WHAT IS BEING ASKED -
Where "rendu" appears in a line of the entries below, that line should be copied.

[Excerpts from a dataset]
--- START ---
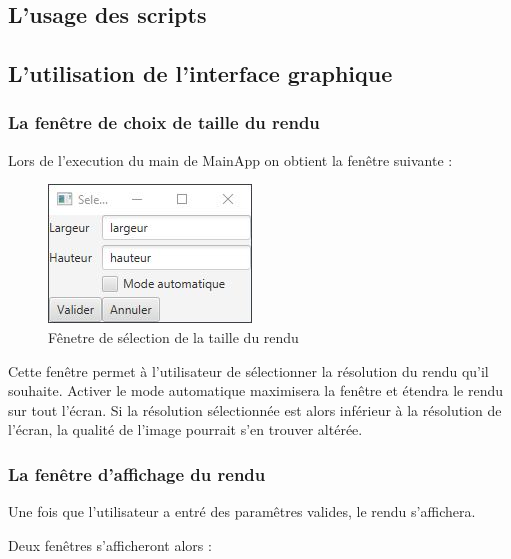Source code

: \subsection{L'usage des scripts}

\subsection{L'utilisation de l'interface graphique}

\subsubsection{La fenêtre de choix de taille du rendu}

Lors de l'execution du main de MainApp on obtient la fenêtre suivante :
\begin{figure}[h]
   \caption{Fênetre de sélection de la taille du rendu}
   \begin{center}
       \includegraphics{img/render.javafx/choiceWindow.jpg}
   \end{center}
\end{figure}

Cette fenêtre permet à l'utilisateur de sélectionner la résolution du rendu qu'il souhaite.
Activer le mode automatique maximisera la fenêtre et étendra le rendu sur tout l'écran. Si la résolution sélectionnée est alors inférieur à la résolution de l'écran, la qualité de l'image pourrait s'en trouver altérée.

\subsubsection{La fenêtre d'affichage du rendu}

Une fois que l'utilisateur a entré des paramêtres valides, le rendu s'affichera.

Deux fenêtres s'afficheront alors :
--- END ---
ANSWER TO THIS TASK -
\subsubsection{La fenêtre de choix de taille du rendu}
   \caption{Fênetre de sélection de la taille du rendu}
Cette fenêtre permet à l'utilisateur de sélectionner la résolution du rendu qu'il souhaite.
Activer le mode automatique maximisera la fenêtre et étendra le rendu sur tout l'écran. Si la résolution sélectionnée est alors inférieur à la résolution de l'écran, la qualité de l'image pourrait s'en trouver altérée.
\subsubsection{La fenêtre d'affichage du rendu}
Une fois que l'utilisateur a entré des paramêtres valides, le rendu s'affichera.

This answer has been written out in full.